Cloning Kata Containers repositories

Kata consists of several components, each with its own git repository. You need them all.

go get -d -u github.com/kata-containers/runtime
go get -d -u github.com/kata-containers/agent
go get -d -u github.com/kata-containers/osbuilder
go get -d -u github.com/kata-containers/proxy
go get -d -u github.com/kata-containers/shim

Ensure you are on Kata 1.6.1:

(cd $GOPATH/src/github.com/kata-containers/agent && git checkout 1.6.1)
(cd $GOPATH/src/github.com/kata-containers/osbuilder && git checkout 1.6.1)
(cd $GOPATH/src/github.com/kata-containers/proxy && git checkout 1.6.1)
(cd $GOPATH/src/github.com/kata-containers/shim && git checkout 1.6.1)

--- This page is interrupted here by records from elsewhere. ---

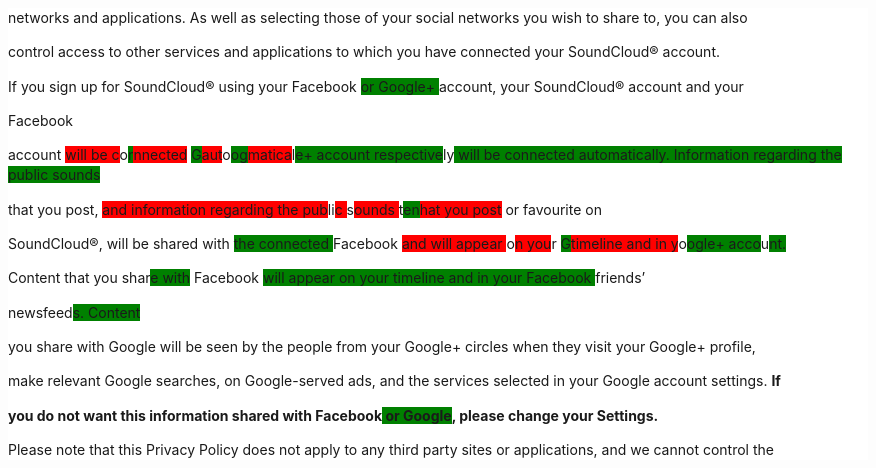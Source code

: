 
networks and applications. As well as selecting those of your social networks you wish to share to, you can also


control access to other services and applications to which you have connected your SoundCloud® account.


If you sign up for SoundCloud® using your Facebook <span style="background-color: green;">or Google+ </span>account, your SoundCloud® account and your<span style="background-color: red;"> </span><span style="background-color: green;">


</span>Facebook<span style="background-color: red;">


account</span> <span style="background-color: red;">will be c</span>o<span style="background-color: green;">r</span><span style="background-color: red;">nnected</span> <span style="background-color: green;">G</span><span style="background-color: red;">aut</span>o<span style="background-color: green;">og</span><span style="background-color: red;">matica</span>l<span style="background-color: green;">e+ account respective</span>ly<span style="background-color: green;"> will be connected automatically. Information regarding the public sounds


that you post</span>, <span style="background-color: red;">and information regarding the pub</span>li<span style="background-color: red;">c </span>s<span style="background-color: red;">ounds </span>t<span style="background-color: green;">en</span><span style="background-color: red;">hat you post</span> or favourite on<span style="background-color: green;"> </span><span style="background-color: red;">


</span>SoundCloud®, will be shared with <span style="background-color: green;">the connected </span>Facebook <span style="background-color: red;">and will appear </span>o<span style="background-color: red;">n you</span>r <span style="background-color: green;">G</span><span style="background-color: red;">timeline and in y</span>o<span style="background-color: green;">ogle+ acco</span>u<span style="background-color: green;">nt.


Content that you sha</span>r<span style="background-color: green;">e with</span> Facebook <span style="background-color: green;">will appear on your timeline and in your Facebook </span>friends’<span style="background-color: green;"> </span><span style="background-color: red;">


</span>newsfeed<span style="background-color: green;">s. Content


you share with Google will be seen by the people from your Google+ circles when they visit your Google+ profile,


make relevant Google searches, on Google-served ads, and the services selected in your Google account setting</span>s. **If<span style="background-color: red;"> </span><span style="background-color: green;">**


**</span>you do not want this information shared with Facebook<span style="background-color: green;"> or Google</span>, please change your Settings.**


Please note that this Privacy Policy does not apply to any third party sites or applications, and we cannot control the
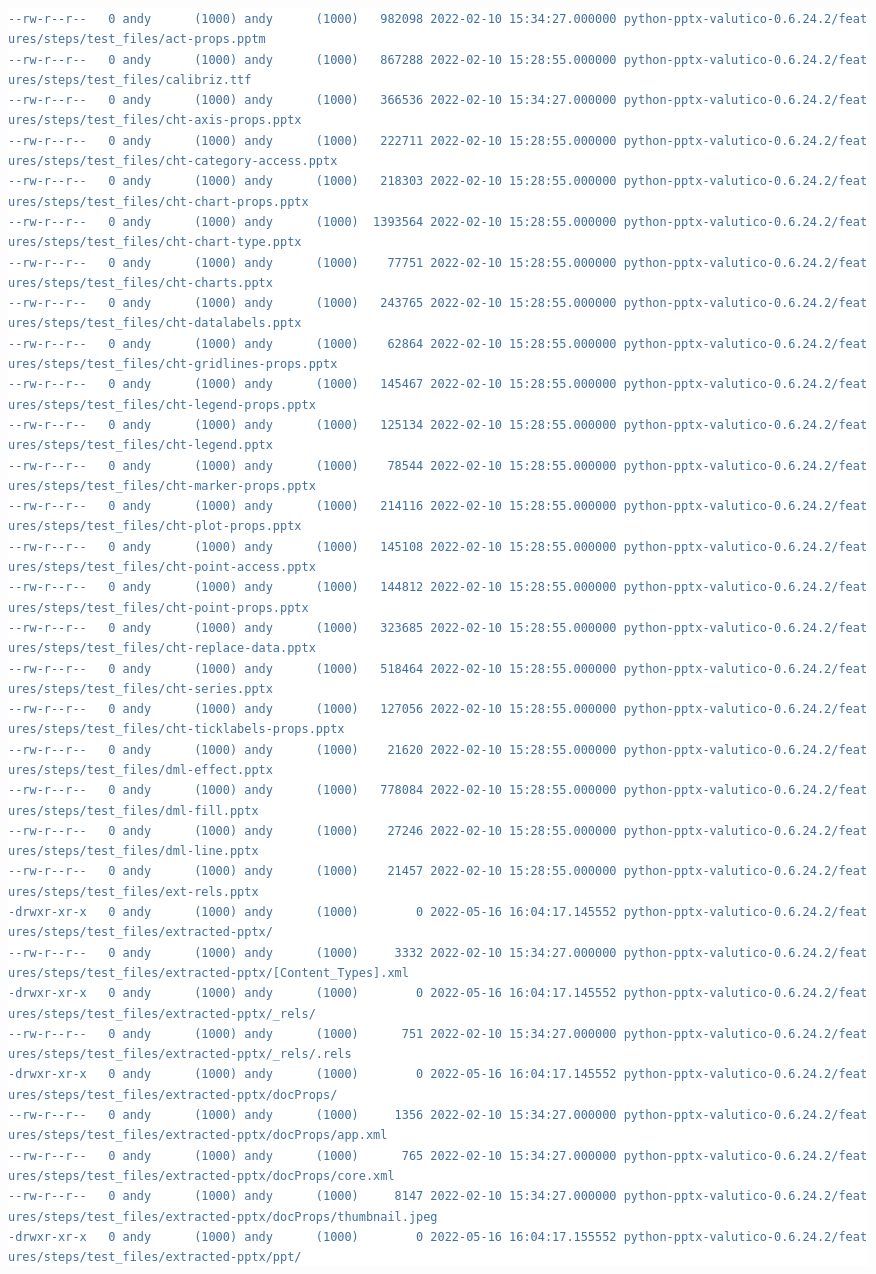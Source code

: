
 ```diff
--rw-r--r--   0 andy      (1000) andy      (1000)   982098 2022-02-10 15:34:27.000000 python-pptx-valutico-0.6.24.2/features/steps/test_files/act-props.pptm
--rw-r--r--   0 andy      (1000) andy      (1000)   867288 2022-02-10 15:28:55.000000 python-pptx-valutico-0.6.24.2/features/steps/test_files/calibriz.ttf
--rw-r--r--   0 andy      (1000) andy      (1000)   366536 2022-02-10 15:34:27.000000 python-pptx-valutico-0.6.24.2/features/steps/test_files/cht-axis-props.pptx
--rw-r--r--   0 andy      (1000) andy      (1000)   222711 2022-02-10 15:28:55.000000 python-pptx-valutico-0.6.24.2/features/steps/test_files/cht-category-access.pptx
--rw-r--r--   0 andy      (1000) andy      (1000)   218303 2022-02-10 15:28:55.000000 python-pptx-valutico-0.6.24.2/features/steps/test_files/cht-chart-props.pptx
--rw-r--r--   0 andy      (1000) andy      (1000)  1393564 2022-02-10 15:28:55.000000 python-pptx-valutico-0.6.24.2/features/steps/test_files/cht-chart-type.pptx
--rw-r--r--   0 andy      (1000) andy      (1000)    77751 2022-02-10 15:28:55.000000 python-pptx-valutico-0.6.24.2/features/steps/test_files/cht-charts.pptx
--rw-r--r--   0 andy      (1000) andy      (1000)   243765 2022-02-10 15:28:55.000000 python-pptx-valutico-0.6.24.2/features/steps/test_files/cht-datalabels.pptx
--rw-r--r--   0 andy      (1000) andy      (1000)    62864 2022-02-10 15:28:55.000000 python-pptx-valutico-0.6.24.2/features/steps/test_files/cht-gridlines-props.pptx
--rw-r--r--   0 andy      (1000) andy      (1000)   145467 2022-02-10 15:28:55.000000 python-pptx-valutico-0.6.24.2/features/steps/test_files/cht-legend-props.pptx
--rw-r--r--   0 andy      (1000) andy      (1000)   125134 2022-02-10 15:28:55.000000 python-pptx-valutico-0.6.24.2/features/steps/test_files/cht-legend.pptx
--rw-r--r--   0 andy      (1000) andy      (1000)    78544 2022-02-10 15:28:55.000000 python-pptx-valutico-0.6.24.2/features/steps/test_files/cht-marker-props.pptx
--rw-r--r--   0 andy      (1000) andy      (1000)   214116 2022-02-10 15:28:55.000000 python-pptx-valutico-0.6.24.2/features/steps/test_files/cht-plot-props.pptx
--rw-r--r--   0 andy      (1000) andy      (1000)   145108 2022-02-10 15:28:55.000000 python-pptx-valutico-0.6.24.2/features/steps/test_files/cht-point-access.pptx
--rw-r--r--   0 andy      (1000) andy      (1000)   144812 2022-02-10 15:28:55.000000 python-pptx-valutico-0.6.24.2/features/steps/test_files/cht-point-props.pptx
--rw-r--r--   0 andy      (1000) andy      (1000)   323685 2022-02-10 15:28:55.000000 python-pptx-valutico-0.6.24.2/features/steps/test_files/cht-replace-data.pptx
--rw-r--r--   0 andy      (1000) andy      (1000)   518464 2022-02-10 15:28:55.000000 python-pptx-valutico-0.6.24.2/features/steps/test_files/cht-series.pptx
--rw-r--r--   0 andy      (1000) andy      (1000)   127056 2022-02-10 15:28:55.000000 python-pptx-valutico-0.6.24.2/features/steps/test_files/cht-ticklabels-props.pptx
--rw-r--r--   0 andy      (1000) andy      (1000)    21620 2022-02-10 15:28:55.000000 python-pptx-valutico-0.6.24.2/features/steps/test_files/dml-effect.pptx
--rw-r--r--   0 andy      (1000) andy      (1000)   778084 2022-02-10 15:28:55.000000 python-pptx-valutico-0.6.24.2/features/steps/test_files/dml-fill.pptx
--rw-r--r--   0 andy      (1000) andy      (1000)    27246 2022-02-10 15:28:55.000000 python-pptx-valutico-0.6.24.2/features/steps/test_files/dml-line.pptx
--rw-r--r--   0 andy      (1000) andy      (1000)    21457 2022-02-10 15:28:55.000000 python-pptx-valutico-0.6.24.2/features/steps/test_files/ext-rels.pptx
-drwxr-xr-x   0 andy      (1000) andy      (1000)        0 2022-05-16 16:04:17.145552 python-pptx-valutico-0.6.24.2/features/steps/test_files/extracted-pptx/
--rw-r--r--   0 andy      (1000) andy      (1000)     3332 2022-02-10 15:34:27.000000 python-pptx-valutico-0.6.24.2/features/steps/test_files/extracted-pptx/[Content_Types].xml
-drwxr-xr-x   0 andy      (1000) andy      (1000)        0 2022-05-16 16:04:17.145552 python-pptx-valutico-0.6.24.2/features/steps/test_files/extracted-pptx/_rels/
--rw-r--r--   0 andy      (1000) andy      (1000)      751 2022-02-10 15:34:27.000000 python-pptx-valutico-0.6.24.2/features/steps/test_files/extracted-pptx/_rels/.rels
-drwxr-xr-x   0 andy      (1000) andy      (1000)        0 2022-05-16 16:04:17.145552 python-pptx-valutico-0.6.24.2/features/steps/test_files/extracted-pptx/docProps/
--rw-r--r--   0 andy      (1000) andy      (1000)     1356 2022-02-10 15:34:27.000000 python-pptx-valutico-0.6.24.2/features/steps/test_files/extracted-pptx/docProps/app.xml
--rw-r--r--   0 andy      (1000) andy      (1000)      765 2022-02-10 15:34:27.000000 python-pptx-valutico-0.6.24.2/features/steps/test_files/extracted-pptx/docProps/core.xml
--rw-r--r--   0 andy      (1000) andy      (1000)     8147 2022-02-10 15:34:27.000000 python-pptx-valutico-0.6.24.2/features/steps/test_files/extracted-pptx/docProps/thumbnail.jpeg
-drwxr-xr-x   0 andy      (1000) andy      (1000)        0 2022-05-16 16:04:17.155552 python-pptx-valutico-0.6.24.2/features/steps/test_files/extracted-pptx/ppt/
```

Use the virtiofs repositories for Kata components that require virtiofs integration:

    cd $GOPATH/src/github.com/kata-containers/runtime
    git remote add virtio-fs https://gitlab.com/virtio-fs/runtime.git
    git fetch virtio-fs
    git checkout virtio-fs/virtio-fs
    cd -

Building the runtime

The runtime presents an OCI-compliant runtime interface to Docker and CRI-O. This is where sandbox setup happens and containers are orchestrated.

cd $GOPATH/src/github.com/kata-containers/runtime/
make

Building the proxy

The proxy forwards communications between the host and the sandbox.

cd $GOPATH/src/github.com/kata-containers/proxy
make

Building the shim

The shim is a placeholder process on the host that forwards terminal I/O and signals to the actual container process running inside the sandbox.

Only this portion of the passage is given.